The spectrum is subdivided in regions depending on the wavelength, such as (from shorter to larger wavelength) gamma rays, X rays, ultraviolet region, visible region, infrared region or microwaves.

Radiation emitted by a radiation source is altered by the presence of objects that absorb, transmit or reflect it.

These three phenomena take place in a different proportion depending on the characteristics of the object and the radiation. For remote sensing, the radiation that is reflected is the one of interest, since it can be collected later and used to produce the data output.

Since each object reflects radiation at different wavelengths in a different way, this can be considered as a property of an object. The particular response of a given object and the way it alters a given radiation (which depends on its shape, material, etc.) is known as its spectral signature and can be used to identify the object.

Sensors and platforms

The two main technological elements in a remote sensing system, both of them related to the receiver, are the sensor and the platform.

The sensor is the element that can read the electromagnetic radiation and register its intensity for a given zone of the spectrum. It can be a simple photographic camera or a more specialized sensor.

Passive sensors use natural source of radiation (in most cases, sunlight), and just measure that radiation as it is reflected on the Earth's surface. Active sensors emit their own radiation, and then collect it back after it has been reflected. Here is a simple example to better understand this: a photographic camera is a passive sensor, while a photographic camera that uses a flash unit is an active one. The radiation emitted by an active sensor does not have to be visible light (as in the case of the flash); the sensor can emit in other regions of the spectrum.

Technologies such as radar or LiDAR (similar to radar but with light pulses instead of radio waves) are based on active sensors.

The sensor is mounted on a platform, and it performs its data acquisition from it. Several sensors can be mounted on a single platform.

The two main types of platforms are those located inside the Earth's atmosphere (mostly on airplanes) and those outside of it (on satellites).

The advantage of airplanes is their availability, since they can be piloted and used to cover any place on Earth at any moment. Satellites, on the other hand, cannot be guided, and its movement is fixed and defined by a set of parameters known as orbital parameters, which define the orbit described by the satellite around the Earth.
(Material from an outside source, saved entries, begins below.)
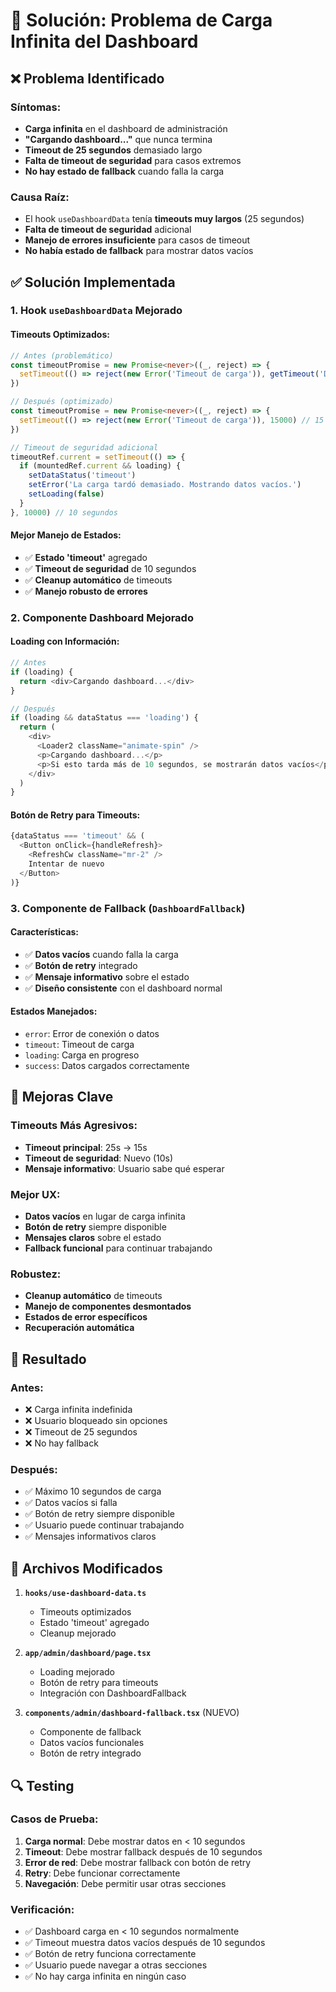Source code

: # 🔧 Solución: Problema de Carga Infinita del Dashboard

## ❌ **Problema Identificado**

### **Síntomas:**
- **Carga infinita** en el dashboard de administración
- **"Cargando dashboard..."** que nunca termina
- **Timeout de 25 segundos** demasiado largo
- **Falta de timeout de seguridad** para casos extremos
- **No hay estado de fallback** cuando falla la carga

### **Causa Raíz:**
- El hook `useDashboardData` tenía **timeouts muy largos** (25 segundos)
- **Falta de timeout de seguridad** adicional
- **Manejo de errores insuficiente** para casos de timeout
- **No había estado de fallback** para mostrar datos vacíos

## ✅ **Solución Implementada**

### **1. Hook `useDashboardData` Mejorado**

#### **Timeouts Optimizados:**
```typescript
// Antes (problemático)
const timeoutPromise = new Promise<never>((_, reject) => {
  setTimeout(() => reject(new Error('Timeout de carga')), getTimeout('DASHBOARD_LOAD')) // 25 segundos
})

// Después (optimizado)
const timeoutPromise = new Promise<never>((_, reject) => {
  setTimeout(() => reject(new Error('Timeout de carga')), 15000) // 15 segundos
})

// Timeout de seguridad adicional
timeoutRef.current = setTimeout(() => {
  if (mountedRef.current && loading) {
    setDataStatus('timeout')
    setError('La carga tardó demasiado. Mostrando datos vacíos.')
    setLoading(false)
  }
}, 10000) // 10 segundos
```

#### **Mejor Manejo de Estados:**
- ✅ **Estado 'timeout'** agregado
- ✅ **Timeout de seguridad** de 10 segundos
- ✅ **Cleanup automático** de timeouts
- ✅ **Manejo robusto de errores**

### **2. Componente Dashboard Mejorado**

#### **Loading con Información:**
```typescript
// Antes
if (loading) {
  return <div>Cargando dashboard...</div>
}

// Después
if (loading && dataStatus === 'loading') {
  return (
    <div>
      <Loader2 className="animate-spin" />
      <p>Cargando dashboard...</p>
      <p>Si esto tarda más de 10 segundos, se mostrarán datos vacíos</p>
    </div>
  )
}
```

#### **Botón de Retry para Timeouts:**
```typescript
{dataStatus === 'timeout' && (
  <Button onClick={handleRefresh}>
    <RefreshCw className="mr-2" />
    Intentar de nuevo
  </Button>
)}
```

### **3. Componente de Fallback (`DashboardFallback`)**

#### **Características:**
- ✅ **Datos vacíos** cuando falla la carga
- ✅ **Botón de retry** integrado
- ✅ **Mensaje informativo** sobre el estado
- ✅ **Diseño consistente** con el dashboard normal

#### **Estados Manejados:**
- `error`: Error de conexión o datos
- `timeout`: Timeout de carga
- `loading`: Carga en progreso
- `success`: Datos cargados correctamente

## 🎯 **Mejoras Clave**

### **Timeouts Más Agresivos:**
- **Timeout principal**: 25s → 15s
- **Timeout de seguridad**: Nuevo (10s)
- **Mensaje informativo**: Usuario sabe qué esperar

### **Mejor UX:**
- **Datos vacíos** en lugar de carga infinita
- **Botón de retry** siempre disponible
- **Mensajes claros** sobre el estado
- **Fallback funcional** para continuar trabajando

### **Robustez:**
- **Cleanup automático** de timeouts
- **Manejo de componentes desmontados**
- **Estados de error específicos**
- **Recuperación automática**

## 🚀 **Resultado**

### **Antes:**
- ❌ Carga infinita indefinida
- ❌ Usuario bloqueado sin opciones
- ❌ Timeout de 25 segundos
- ❌ No hay fallback

### **Después:**
- ✅ Máximo 10 segundos de carga
- ✅ Datos vacíos si falla
- ✅ Botón de retry siempre disponible
- ✅ Usuario puede continuar trabajando
- ✅ Mensajes informativos claros

## 📝 **Archivos Modificados**

1. **`hooks/use-dashboard-data.ts`**
   - Timeouts optimizados
   - Estado 'timeout' agregado
   - Cleanup mejorado

2. **`app/admin/dashboard/page.tsx`**
   - Loading mejorado
   - Botón de retry para timeouts
   - Integración con DashboardFallback

3. **`components/admin/dashboard-fallback.tsx`** (NUEVO)
   - Componente de fallback
   - Datos vacíos funcionales
   - Botón de retry integrado

## 🔍 **Testing**

### **Casos de Prueba:**
1. **Carga normal**: Debe mostrar datos en < 10 segundos
2. **Timeout**: Debe mostrar fallback después de 10 segundos
3. **Error de red**: Debe mostrar fallback con botón de retry
4. **Retry**: Debe funcionar correctamente
5. **Navegación**: Debe permitir usar otras secciones

### **Verificación:**
- ✅ Dashboard carga en < 10 segundos normalmente
- ✅ Timeout muestra datos vacíos después de 10 segundos
- ✅ Botón de retry funciona correctamente
- ✅ Usuario puede navegar a otras secciones
- ✅ No hay carga infinita en ningún caso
Orbits can be classified according to their rotation axis or their movements. Two particular cases are the geosynchronous orbits (the satellite is located at a fixed point and its movement follows the Earth's rotation) and the heliosynchronous (the satellite passes over any given point in its path, always at the same local solar time).

Resolutions

The most important parameters that define the characteristics of a remote sensing system are its resolutions. These define the level of detail of the products that it creates. Resolutions depend on both the sensor and the platform as an single operative unit, and on the individual characteristics of each of them. Four resolutions can be defined:

Spatial resolution. It indicates the size of the smaller object that can be distinguished. If the output is an image, the spatial resolution is the real size of the area represented by a single pixel.
Spectral resolution indicates the amplitude of each of the regions of the spectrum that is registered. It is defined by the total amplitude that is covered and the number of sections into which it is divided. The measurement corresponding to each of these sections will usually be stored in a separate band in the resulting image.
Radiometric resolution indicates the level of detail of the intensity measurement taken for each of the spectral regions that are registered.
Temporal resolution indicates the time that it takes the sensor to return to a given place. It makes sense only for orbital sensors and depends on the platform characteristics, such as altitude, and also on the sensor characteristics.
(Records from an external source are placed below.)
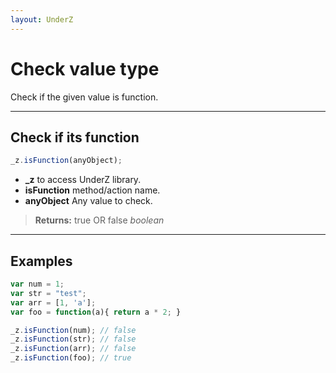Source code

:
 ```yaml
---
layout: UnderZ
---
```

# Check value type
Check if the given value is function.


***


## Check if its function
```js
_z.isFunction(anyObject);
```

* **_z** to access UnderZ library.
* **isFunction** method/action name.
* **anyObject** Any value to check.

> **Returns:** true OR false _boolean_


***


## Examples

```js 
var num = 1;
var str = "test";
var arr = [1, 'a'];
var foo = function(a){ return a * 2; }

_z.isFunction(num); // false
_z.isFunction(str); // false
_z.isFunction(arr); // false
_z.isFunction(foo); // true
```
It is not possible (for technical and theoretical reasons) to have a sensor in which all the above resolutions are maximized simultaneously. Some sensors might favor certain resolutions, while others might favor different ones.

When using images coming from remote sensing in a GIS, we should consider which resolution is more important (for instance, to locate elements that have a small size, high spatial resolution is needed). Using data from several different sensors is a good strategy for overcoming these limitations.

Photogrammetry

Photogrammetry is the technique used to study and precisely define the shape, size and position in space of any object, using measurements from photographs. Of special interest to GIS is the branch of photogrammetry known as aerial photogrammetry, which uses aerial photographs and it is mainly used for generating elevation data through a process known as restitution.

Instead of single images, the branch of photogrammetry known as stereophotogrammetry uses pairs of images, each of them taken from a different point. These images form a stereo pair and with them a three-dimensional reconstruction of the original scene can be produced. This can be used by an operator to see the scene with depth and volume so that terrain forms can be identified and elevation information obtained.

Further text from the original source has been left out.